Louise Linton, wife of Secretary of the Treasury Steven Mnuchin, has given up so much for her country. But at least she’s done it wearing #Valentino #rockstud #heels and an #Hermes #scarf. On Monday, Linton and Mnuchin flew to Louisville, Kentucky, where Mnuchin and Senate Majority Leader Mitch McConnell were slated to discuss changes to the tax code. Shortly after arriving, Linton posted a photo of herself disembarking from the government-issued private jet and captioned it, “Great #daytrip to #Kentucky! #nicest #people #beautiful #countryside #rolandmouret pants, #tomford sunnies, #hermesscarf, #valentinorockstudheels #valentino #usa.” (That last hashtag, in case anyone missed the large “United States of America” printed across the side of the plane.)
But the most peculiar part of the post wasn’t even that the wife of a government official was using more hashtags than a lifestyle blogger, or that she was touting her luxury brands while accompanying her husband on an expedition to create massive tax cuts for the wealthy. No, it was Linton’s response to a commenter who wrote, “Glad we could pay for your little getaway.” Linton lashed back with a screed about self-sacrifice and how much she and her husband pay in taxes. “Have you given more to the economy than me and my husband? Either as an individual earner in taxes OR in self sacrifice to your country? I’m pretty sure we paid more in taxes toward our day ‘trip’ than you did,” she wrote. (Lest we forget, Linton is the one who hashtagged, “#daytrip.”)
The New York Times noted the similarities between Linton and the president, describing Linton’s comment as taking “a page from President Trump’s social media playbook for punching down.” Like Linton, the president himself recently came to the realization that holding public office is not easy, and that being really absurdly wealthy is a lot more comfortable than being president. “I loved my previous life. I had so many things going,” he told Reuters in April. “This is more work than in my previous life. I thought it would be easier.” Good thing they retain some of their old creature comforts and his wife still gets to wear Delpozo and lots and lots of Dolce & Gabbana.

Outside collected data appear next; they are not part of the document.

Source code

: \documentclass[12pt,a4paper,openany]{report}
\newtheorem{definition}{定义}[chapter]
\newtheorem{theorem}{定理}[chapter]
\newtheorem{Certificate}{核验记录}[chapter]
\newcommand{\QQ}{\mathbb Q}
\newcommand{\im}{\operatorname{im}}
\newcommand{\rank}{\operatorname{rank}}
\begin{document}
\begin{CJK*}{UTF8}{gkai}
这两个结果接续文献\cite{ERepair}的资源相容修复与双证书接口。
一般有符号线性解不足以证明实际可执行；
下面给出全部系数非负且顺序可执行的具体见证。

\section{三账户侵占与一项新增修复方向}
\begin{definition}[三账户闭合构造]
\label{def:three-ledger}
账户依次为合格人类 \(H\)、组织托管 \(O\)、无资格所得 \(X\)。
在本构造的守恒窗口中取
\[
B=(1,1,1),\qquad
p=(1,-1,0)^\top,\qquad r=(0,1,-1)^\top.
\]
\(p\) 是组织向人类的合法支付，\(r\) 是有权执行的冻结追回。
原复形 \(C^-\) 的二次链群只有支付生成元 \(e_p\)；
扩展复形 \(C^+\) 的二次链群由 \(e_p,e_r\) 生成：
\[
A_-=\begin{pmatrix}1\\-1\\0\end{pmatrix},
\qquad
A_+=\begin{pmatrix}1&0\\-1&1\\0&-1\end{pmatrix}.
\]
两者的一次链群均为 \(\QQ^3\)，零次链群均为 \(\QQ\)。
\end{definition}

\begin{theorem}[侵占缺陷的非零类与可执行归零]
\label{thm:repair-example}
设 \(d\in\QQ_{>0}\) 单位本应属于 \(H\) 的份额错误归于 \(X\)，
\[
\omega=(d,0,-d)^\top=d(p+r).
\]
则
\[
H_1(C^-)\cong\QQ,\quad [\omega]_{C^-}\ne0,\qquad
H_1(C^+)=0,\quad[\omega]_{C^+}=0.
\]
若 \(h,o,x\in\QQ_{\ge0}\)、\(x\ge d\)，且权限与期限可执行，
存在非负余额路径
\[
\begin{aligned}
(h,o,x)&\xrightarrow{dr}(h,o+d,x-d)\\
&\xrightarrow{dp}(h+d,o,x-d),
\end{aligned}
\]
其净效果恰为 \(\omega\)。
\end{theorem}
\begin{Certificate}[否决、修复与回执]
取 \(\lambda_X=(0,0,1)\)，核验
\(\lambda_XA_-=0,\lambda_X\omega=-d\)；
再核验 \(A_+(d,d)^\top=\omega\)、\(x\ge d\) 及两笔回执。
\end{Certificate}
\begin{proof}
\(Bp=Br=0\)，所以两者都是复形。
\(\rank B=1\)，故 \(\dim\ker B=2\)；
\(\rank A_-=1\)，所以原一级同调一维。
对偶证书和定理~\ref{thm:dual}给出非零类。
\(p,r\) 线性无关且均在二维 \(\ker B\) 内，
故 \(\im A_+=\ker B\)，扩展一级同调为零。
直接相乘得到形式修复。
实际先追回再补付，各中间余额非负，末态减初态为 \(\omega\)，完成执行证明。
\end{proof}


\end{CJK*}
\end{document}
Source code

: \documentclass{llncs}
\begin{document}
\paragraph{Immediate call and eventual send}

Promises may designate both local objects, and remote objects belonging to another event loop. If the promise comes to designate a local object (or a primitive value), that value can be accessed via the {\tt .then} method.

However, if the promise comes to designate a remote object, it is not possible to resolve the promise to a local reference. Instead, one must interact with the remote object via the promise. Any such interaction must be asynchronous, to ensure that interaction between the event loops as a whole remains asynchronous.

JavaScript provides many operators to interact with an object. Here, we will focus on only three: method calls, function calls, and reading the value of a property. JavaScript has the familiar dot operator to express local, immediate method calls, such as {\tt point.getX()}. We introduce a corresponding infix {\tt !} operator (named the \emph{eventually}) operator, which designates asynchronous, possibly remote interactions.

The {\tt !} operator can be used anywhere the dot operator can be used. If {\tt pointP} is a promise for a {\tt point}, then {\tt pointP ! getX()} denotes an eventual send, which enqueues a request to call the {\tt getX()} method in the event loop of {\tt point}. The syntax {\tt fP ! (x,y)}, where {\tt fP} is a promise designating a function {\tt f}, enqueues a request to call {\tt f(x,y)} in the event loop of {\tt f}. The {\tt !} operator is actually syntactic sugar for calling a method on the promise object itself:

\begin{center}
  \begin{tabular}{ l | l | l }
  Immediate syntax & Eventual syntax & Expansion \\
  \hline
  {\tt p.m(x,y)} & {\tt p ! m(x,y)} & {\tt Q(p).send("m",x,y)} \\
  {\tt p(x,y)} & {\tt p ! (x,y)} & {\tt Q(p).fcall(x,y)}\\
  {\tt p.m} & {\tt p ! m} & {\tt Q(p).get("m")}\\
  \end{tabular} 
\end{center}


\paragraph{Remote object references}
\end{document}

“Do you think the US govt paid for our honeymoon or personal travel?!” she continued in her response on Instagram. “Lololol.” The Washington Post pointed out it’s actually quite uncommon for a Treasury secretary to fly on a government plane for domestic trips; private planes are usually reserved for international travel, while Mnuchin would be expected to fly commercial to Louisville.
The Scottish actress proceeded to make her Instagram private, but screen shots of the exchange have already circulated on Twitter. “If she hadn’t made her account private, I would have written back with a very snide Marie Antoinette joke,” the original commenter, Jenni Miller, told the New York Times. “She had to go on basically a rant about it to make herself look more important and look smarter, better, richer.” (One intrepid Wikipedia user has already updated her page referencing the exchange.)
Linton’s tone-deaf response to her tone-deaf Instagram should actually come as little surprise, given that she has already proved she lives inside the Kendall Jenner Pepsi ad. Last year, she published a memoir entitled In Congo’s Shadow, about the “living nightmare” of six months she spent in Zambia as a teen. An opinions column for the Washington Post referred to the memoir as the “perfect white-savior-in-Africa story.” The Telegraph, which had published an excerpt of the book, retracted it and issued an apology. And in OkayAfrica, Alyssa Klein, the site’s senior editor and the social media manager for the Women’s March, called the book “bafflingly idiotic and certainly fabricated.” Louise Linton: selfless woman of the people, egalitarian icon, humanitarian of the year in spotless Valentino pumps.